Updated 2 January 2016: Change to reflect recent commits to play-hierarchical-data application. Update stale links.

Play Framework’s Anorm library offers Scala applications a way to access relational data. Anorm’s design is minimalist, and so Anorm-reliant applications end up dealing with some of the nuances of relational databases.

One of those nuances concerns SQL joins: joining tables in a SQL query tends to blur the hierarchical, many-to-one relationship they may have.

For example, when the following tables are joined on country ID to combine city data with country names…

city country
id country_id name population id name
1 1 Berlin 3462000 1 Germany
2 1 Hamburg 1796000 2 France
3 1 Cologne 1006000 3 Spain
4 2 Lyon 1488000
5 2 Marseille 1489000
6 2 Paris 10620000
7 3 Barcelona 5570000
8 3 Madrid 6574000

Population values from urban agglomeration data, United Nations’ 2011 World Urbanization Prospects.

…the hierarchy between countries and cities is not immediately evident in the result set.

But what if that hierarchy is critical to the desired presentation of the data? This blog post offers a solution. It walks through play-hierarchical-data, a simple application written with Play, Anorm, and an in-memory H2 database. The application retrieves the table data from above and displays it, placing cities in descending order of population by country.
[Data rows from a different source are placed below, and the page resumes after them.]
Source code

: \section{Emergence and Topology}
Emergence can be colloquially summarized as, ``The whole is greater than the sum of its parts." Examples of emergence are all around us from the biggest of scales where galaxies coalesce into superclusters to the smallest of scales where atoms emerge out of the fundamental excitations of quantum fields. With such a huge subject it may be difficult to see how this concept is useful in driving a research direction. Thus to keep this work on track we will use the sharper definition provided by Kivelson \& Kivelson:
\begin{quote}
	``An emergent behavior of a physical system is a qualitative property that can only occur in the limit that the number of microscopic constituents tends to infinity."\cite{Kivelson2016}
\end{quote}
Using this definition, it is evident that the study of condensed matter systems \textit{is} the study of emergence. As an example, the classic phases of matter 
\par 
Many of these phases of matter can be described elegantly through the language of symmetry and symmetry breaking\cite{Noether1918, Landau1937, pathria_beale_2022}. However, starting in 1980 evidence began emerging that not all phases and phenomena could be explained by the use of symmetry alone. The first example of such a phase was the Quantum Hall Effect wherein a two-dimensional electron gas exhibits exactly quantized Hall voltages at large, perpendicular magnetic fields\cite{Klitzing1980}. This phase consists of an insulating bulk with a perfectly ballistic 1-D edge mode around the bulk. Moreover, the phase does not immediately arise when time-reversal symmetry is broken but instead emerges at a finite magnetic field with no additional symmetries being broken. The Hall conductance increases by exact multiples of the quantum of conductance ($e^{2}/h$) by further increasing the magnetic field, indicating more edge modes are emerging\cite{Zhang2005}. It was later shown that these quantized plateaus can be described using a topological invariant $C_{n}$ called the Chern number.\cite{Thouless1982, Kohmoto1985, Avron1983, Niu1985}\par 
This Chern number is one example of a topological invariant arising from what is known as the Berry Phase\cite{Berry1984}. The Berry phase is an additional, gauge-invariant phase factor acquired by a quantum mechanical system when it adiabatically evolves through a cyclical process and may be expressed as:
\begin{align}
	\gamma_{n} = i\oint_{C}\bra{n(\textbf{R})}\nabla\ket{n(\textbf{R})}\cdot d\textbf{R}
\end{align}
play-hierarchical-data application

play-hierarchical-data on GitHubCode from the application is interspersed below. The full application is available on GitHub.

Case classes and parsers

The application follows the convention of the computer database sample application, which uses Anorm. In particular, it establishes Country and City as case classes corresponding to the database tables. Using Anorm’s parser API, it then builds up to a list method that joins the tables with SQL and returns a List[(Country, City)].

Sorting

After invoking the list() method…


val countriesAndCitiesUnsorted: List[(Country, City)] =
  City.list

…the application sorts the resulting data based on the desired presentation. It applies a primary sort on country name; where the country names are the same, it applies a secondary sort on population:


val countriesAndCities = countriesAndCitiesUnsorted.sortWith {

  case ((country0, city0), (country1, city1)) =>

    country0.name < country1.name ||
      (country0.name == country1.name &&
       city0.population > city1.population)
}

Restoring the hierarchy

To restore the data’s hierarchical relationship, the application relies on a foldLeft() operation. The operation loops over the List’s (Country, City) tuples and accumulates a Map[Country, Seq[City]]. In particular, on each loop iteration, a tuple’s City is appended to the existing cities of the tuple’s Country (if any):


val countriesToCities =
  countriesAndCities.foldLeft(ListMap.empty[Country, Seq[City]]) {

  case (theMap, (country, newCity)) => {

    val existingCities =
      theMap.getOrElse(country, Seq.empty[City])

    theMap + ((country, existingCities :+ newCity))
  }
}

Of the various immutable Map types, the application relies on a ListMap, as it’s guaranteed to maintain insertion order, and therefore the List[(Country, City)]’s sorting.

Displaying the result

With a simple template that iterates over the Map’s Country keys and their Seq[City] values, the application produces the desired output:

Screenshot of play-hierarchical-data

Closing thoughts: Why not groupBy()?

The List.foldLeft() operation described above groups data. So, why not work with List.groupBy() instead, which also produces a Map? That method, and the Map it produces, do not attempt to maintain the List’s order, which is critical to achieving the desired presentation.